Like those brave little blue signs on front lawns say: “War is not the answer.”

 

 

August 16, 2012: “To Friends Everywhere” (Continued)

[And welcome to the world, Lilian Jane Sanchez!]

When Quakers gather for their yearly, regional gathering, they collectively write an “epistle” which sums up what they’d done in their time together. So as New England’s yearly gathering progressed, epistles from yearly meetings from around the world were read aloud. Which always began: “To Friends everywhere.”
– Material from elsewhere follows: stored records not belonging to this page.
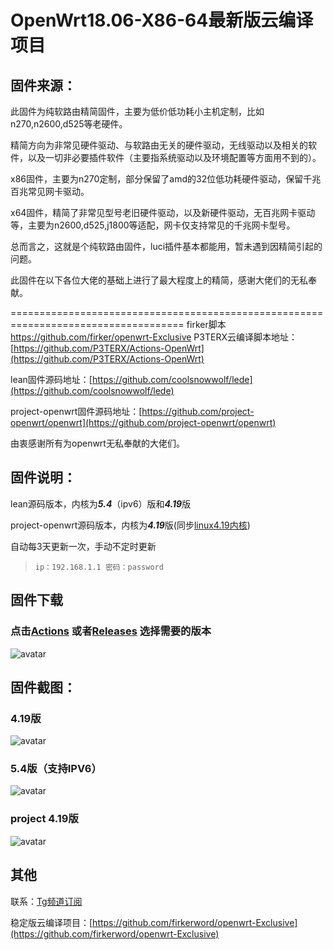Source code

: # OpenWrt18.06-X86-64最新版云编译项目

## 固件来源：
此固件为纯软路由精简固件，主要为低价低功耗小主机定制，比如n270,n2600,d525等老硬件。

精简方向为非常见硬件驱动、与软路由无关的硬件驱动，无线驱动以及相关的软件，以及一切非必要插件软件（主要指系统驱动以及环境配置等方面用不到的）。

x86固件，主要为n270定制，部分保留了amd的32位低功耗硬件驱动，保留千兆百兆常见网卡驱动。

x64固件，精简了非常见型号老旧硬件驱动，以及新硬件驱动，无百兆网卡驱动等，主要为n2600,d525,j1800等适配，网卡仅支持常见的千兆网卡型号。

总而言之，这就是个纯软路由固件，luci插件基本都能用，暂未遇到因精简引起的问题。

此固件在以下各位大佬的基础上进行了最大程度上的精简，感谢大佬们的无私奉献。

====================================================================================
firker脚本 https://github.com/firker/openwrt-Exclusive
P3TERX云编译脚本地址：[https://github.com/P3TERX/Actions-OpenWrt](https://github.com/P3TERX/Actions-OpenWrt)

lean固件源码地址：[https://github.com/coolsnowwolf/lede](https://github.com/coolsnowwolf/lede)

project-openwrt固件源码地址：[https://github.com/project-openwrt/openwrt](https://github.com/project-openwrt/openwrt)

由衷感谢所有为openwrt无私奉献的大佬们。

## 固件说明：

lean源码版本，内核为***5.4***（ipv6）版和***4.19***版

project-openwrt源码版本，内核为***4.19***版(同步[linux4.19内核](https://www.kernel.org/))

自动每3天更新一次，手动不定时更新

> `ip：192.168.1.1 密码：password`

## 固件下载
### 点击[Actions](https://github.com/firker/openwrt-Exclusive/actions) 或者[Releases](https://github.com/firker/openwrt-Exclusive/releases) 选择需要的版本
![avatar](https://raw.githubusercontent.com/firker/openwrt-Exclusive/main/boc/c.png)

## 固件截图：
### 4.19版
![avatar](https://raw.githubusercontent.com/firker/openwrt-Exclusive/main/boc/d.png)
### 5.4版（支持IPV6）
![avatar](https://raw.githubusercontent.com/firker/openwrt-Exclusive/main/boc/b.png)
### project 4.19版
![avatar](https://raw.githubusercontent.com/firker/openwrt-Exclusive/main/boc/e.png)
## 其他
联系：[Tg频道订阅](https://t.me/zhinengchaoshenzhe)

稳定版云编译项目：[https://github.com/firkerword/openwrt-Exclusive](https://github.com/firkerword/openwrt-Exclusive)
This year, the epistle from Cuban YM was read aloud by one of the visiting Friends from Cuba. (In Spanish, of course. We heard and sang many tongues at YM) And I had a little frisson I’d like to post:

I GOT our global, Quaker connection. I got our solidarity with the Quakers of Africa, of Australia, of Indiana;  Everywhere! I GOT that all over the world, people as hard-working and centered as the people surrounding me in a too-cold auditorium in a college in Rhode Island work just as hard on issues of peace, social justice, interrupting racism, healing this broken planet.

It’s so easy to feel overwhelmed. it’s so easy to wonder, “What can I do?” It’s so easy to think that Quaker witness is well-meaning but kind of pathetic.

And it’s so wonderful to FEEL our collective strength!